▶ Exercise instructions: Only lines with the string "went" should be returned from the data below.

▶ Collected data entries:
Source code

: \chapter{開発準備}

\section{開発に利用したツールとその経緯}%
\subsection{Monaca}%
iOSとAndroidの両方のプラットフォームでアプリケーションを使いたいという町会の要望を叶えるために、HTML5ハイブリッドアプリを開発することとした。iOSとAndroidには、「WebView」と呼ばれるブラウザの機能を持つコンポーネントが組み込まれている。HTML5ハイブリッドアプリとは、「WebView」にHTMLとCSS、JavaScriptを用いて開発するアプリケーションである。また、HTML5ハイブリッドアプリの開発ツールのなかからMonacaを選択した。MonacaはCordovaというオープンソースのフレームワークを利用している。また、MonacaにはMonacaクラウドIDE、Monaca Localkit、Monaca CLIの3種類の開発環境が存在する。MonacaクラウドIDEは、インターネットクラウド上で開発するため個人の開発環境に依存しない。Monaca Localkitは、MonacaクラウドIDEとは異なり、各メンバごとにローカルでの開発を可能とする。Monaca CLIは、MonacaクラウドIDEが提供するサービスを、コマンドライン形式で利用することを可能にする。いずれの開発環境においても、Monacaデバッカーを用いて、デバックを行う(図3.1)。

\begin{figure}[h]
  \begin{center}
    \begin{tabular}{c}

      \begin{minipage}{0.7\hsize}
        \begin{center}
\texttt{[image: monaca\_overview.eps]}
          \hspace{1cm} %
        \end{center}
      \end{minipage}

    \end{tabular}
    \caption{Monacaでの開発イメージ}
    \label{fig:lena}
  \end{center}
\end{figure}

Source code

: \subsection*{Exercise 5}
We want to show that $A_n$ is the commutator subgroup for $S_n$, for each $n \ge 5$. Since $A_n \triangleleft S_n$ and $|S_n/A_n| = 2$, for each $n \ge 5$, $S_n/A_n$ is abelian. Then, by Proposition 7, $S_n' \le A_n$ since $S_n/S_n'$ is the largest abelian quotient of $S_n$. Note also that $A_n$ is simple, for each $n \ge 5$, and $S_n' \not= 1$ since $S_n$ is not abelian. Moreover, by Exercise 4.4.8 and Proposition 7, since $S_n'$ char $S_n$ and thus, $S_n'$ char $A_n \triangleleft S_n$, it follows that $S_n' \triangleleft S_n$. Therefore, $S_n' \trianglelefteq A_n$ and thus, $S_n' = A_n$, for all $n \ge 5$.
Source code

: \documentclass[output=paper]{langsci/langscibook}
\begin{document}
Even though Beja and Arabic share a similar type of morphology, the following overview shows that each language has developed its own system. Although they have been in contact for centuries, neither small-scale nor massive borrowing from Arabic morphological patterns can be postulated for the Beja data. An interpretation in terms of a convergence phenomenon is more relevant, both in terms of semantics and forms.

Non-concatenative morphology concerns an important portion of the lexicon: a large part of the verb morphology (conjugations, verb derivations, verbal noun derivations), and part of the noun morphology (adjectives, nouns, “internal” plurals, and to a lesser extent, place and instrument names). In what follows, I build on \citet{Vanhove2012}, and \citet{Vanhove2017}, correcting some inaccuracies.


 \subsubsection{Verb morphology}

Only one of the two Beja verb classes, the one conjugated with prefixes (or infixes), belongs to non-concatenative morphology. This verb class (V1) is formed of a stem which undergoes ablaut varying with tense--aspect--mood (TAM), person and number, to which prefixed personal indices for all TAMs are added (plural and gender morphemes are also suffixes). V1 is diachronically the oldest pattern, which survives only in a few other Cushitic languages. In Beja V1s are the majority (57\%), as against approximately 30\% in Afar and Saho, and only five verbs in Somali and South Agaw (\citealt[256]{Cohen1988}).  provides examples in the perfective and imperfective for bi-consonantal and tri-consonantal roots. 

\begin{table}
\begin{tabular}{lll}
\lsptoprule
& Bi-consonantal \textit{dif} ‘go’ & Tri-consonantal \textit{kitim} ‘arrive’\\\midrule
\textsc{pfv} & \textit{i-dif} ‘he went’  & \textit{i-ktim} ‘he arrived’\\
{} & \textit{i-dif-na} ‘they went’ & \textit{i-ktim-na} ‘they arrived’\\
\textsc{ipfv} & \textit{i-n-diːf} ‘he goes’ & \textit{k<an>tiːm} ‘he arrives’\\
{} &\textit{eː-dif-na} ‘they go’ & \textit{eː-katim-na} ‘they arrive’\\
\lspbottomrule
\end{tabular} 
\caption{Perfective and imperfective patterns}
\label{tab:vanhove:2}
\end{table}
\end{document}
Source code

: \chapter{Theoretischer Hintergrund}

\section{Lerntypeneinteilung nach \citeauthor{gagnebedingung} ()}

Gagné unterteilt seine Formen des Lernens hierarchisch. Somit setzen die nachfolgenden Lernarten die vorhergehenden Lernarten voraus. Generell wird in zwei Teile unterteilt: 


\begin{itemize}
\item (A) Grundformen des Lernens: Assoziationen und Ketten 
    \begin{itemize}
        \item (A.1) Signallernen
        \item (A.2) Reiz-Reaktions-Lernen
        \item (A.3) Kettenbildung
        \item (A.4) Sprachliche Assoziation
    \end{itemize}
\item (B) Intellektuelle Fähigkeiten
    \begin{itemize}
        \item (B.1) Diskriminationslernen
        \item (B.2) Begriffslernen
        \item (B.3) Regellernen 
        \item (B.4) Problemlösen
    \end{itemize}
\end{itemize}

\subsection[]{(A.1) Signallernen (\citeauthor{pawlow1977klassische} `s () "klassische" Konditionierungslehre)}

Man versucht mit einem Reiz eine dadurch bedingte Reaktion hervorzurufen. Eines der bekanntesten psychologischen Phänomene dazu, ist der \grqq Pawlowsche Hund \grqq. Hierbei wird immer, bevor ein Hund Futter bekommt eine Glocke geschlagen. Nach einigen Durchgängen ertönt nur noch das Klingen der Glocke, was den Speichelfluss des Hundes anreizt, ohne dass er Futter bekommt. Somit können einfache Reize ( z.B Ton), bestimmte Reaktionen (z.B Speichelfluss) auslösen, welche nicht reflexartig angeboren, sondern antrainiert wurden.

▶ Task result:
\textsc{pfv} & \textit{i-dif} ‘he went’  & \textit{i-ktim} ‘he arrived’\\
{} & \textit{i-dif-na} ‘they went’ & \textit{i-ktim-na} ‘they arrived’\\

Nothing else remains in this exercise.